As is well known, tax filers can always obtain a federal tax deduction by making charitable contributions to groups such as the Salvation Army, a church, or CARE. The only requirement is that you must have a receipt for donations valued at more than $250. But many people do not realize, Mr. Fraser says, that you can also make a gift of up to $10,000 to any person - a family member or just a friend. Doing so lowers the cumulative value of your estate, reducing what can be hefty estate-tax rates down the road.
''You will not be able to take a deduction on your tax form,'' Fraser says. ''But you will not have to pay a gift tax on the contribution. If you are married, you and your spouse can jointly give up to $20,000.''
To qualify for this year's taxes, you will have to ensure that the check clears the bank by Dec. 31.
Gift of stock
If you give a gift of stock, the person will have to pay a capital-gains tax when the stock is sold. The cost-basis will be the value of the stock when purchased by the donor. The donor should file a gift-tax return with his or her federal taxes.
What if you want to give a particularly large monetary gift to a charity or public service group, including a university? Most charities have a number of options. The Salvation Army, for example, offers charitable-gift annuities, pooled-income funds, charitable remainder trusts, and what are called unitrusts - all forms of irrevocable trusts.
One popular approach is to invest in a charitable pooled-income fund. The income funds, typically managed by the charity, are invested primarily in bonds.
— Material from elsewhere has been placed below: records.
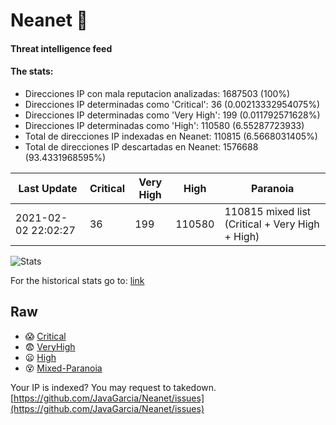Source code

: # Neanet :hocho:
#### Threat intelligence feed
#### The stats:

- Direcciones IP con mala reputacion analizadas: 1687503 (100%)
- Direcciones IP determinadas como 'Critical':  36 (0.00213332954075%)
- Direcciones IP determinadas como 'Very High':  199 (0.011792571628%)
- Direcciones IP determinadas como 'High':  110580 (6.55287723933)
- Total de direcciones IP indexadas en Neanet:  110815 (6.5668031405%)
- Total de direcciones IP descartadas en Neanet:  1576688 (93.4331968595%)

| Last Update | Critical | Very High | High | Paranoia |
| --- | --- | --- | --- | --- |
| 2021-02-02 22:02:27 | 36 | 199 | 110580 | 110815 mixed list (Critical + Very High + High)|

![Stats](https://docs.google.com/spreadsheets/d/e/2PACX-1vSnaNMIXVabIpDJjufMlzH7poXnshF3mgd8Is1g9ytUEzVsP5my4Trn8f-xkoLLQ38xpL3HtmUexLo6/pubchart?oid=501124687&format=image)

For the historical stats go to: [link](/stats.csv)
## Raw
- :scream: [Critical](https://raw.githubusercontent.com/JavaGarcia/Neanet/master/blacklists/neanet_critical.txt)
- :fearful: [VeryHigh](https://raw.githubusercontent.com/JavaGarcia/Neanet/master/blacklists/neanet_veryHigh.txtt)
- :frowning: [High](https://raw.githubusercontent.com/JavaGarcia/Neanet/master/blacklists/neanet_high.txt)
- :dizzy_face: [Mixed-Paranoia](https://raw.githubusercontent.com/JavaGarcia/Neanet/master/blacklists/neanet_all.txt)


Your IP is indexed? You may request to takedown. [https://github.com/JavaGarcia/Neanet/issues](https://github.com/JavaGarcia/Neanet/issues)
You will receive income for the remainder of your life (and possibly even the life of your heirs, if you choose), based on your contribution and the yield of the fund. In recent years, yields have ranged from 5 to 9 percent annually for most charities. But the annual gain will fluctuate, depending on market interest rates. After your death, the principal in the fund reverts to the charity. To invest in the charitable pool, you must make an irrevocable donation of cash, securities, or property, valued at the minimum level of contribution set by the charity.
For most donors, there are three advantages for such gifts:
* You get an immediate tax write off. The charity will help you determine the specific amount.
* You reduce your estate tax, since after the donation the value of your estate is reduced by the amount of the gift.
* You avoid capital-gains taxes on donated securities or other property held longer than a year.
Most major charities in the US offer pooled funds. Groups include the American Red Cross, CARE, the Salvation Army, the YWCA, National Wildlife Federation, and even the Metropolitan Museum of Art. The minimum donation is usually around $5,000. The Salvation Army will help a contributor ''determine their specific tax benefit,'' says Colin Foster, an official of the Salvation Army in the New York area.
The main drawback to a charitable pooled trust is that you might want your money back if you become uncomfortable with the operations of the charity. Once given, an irrevocable contribution cannot be taken back. If that makes you uneasy, ''set up some type of revocable trust,'' Fraser says.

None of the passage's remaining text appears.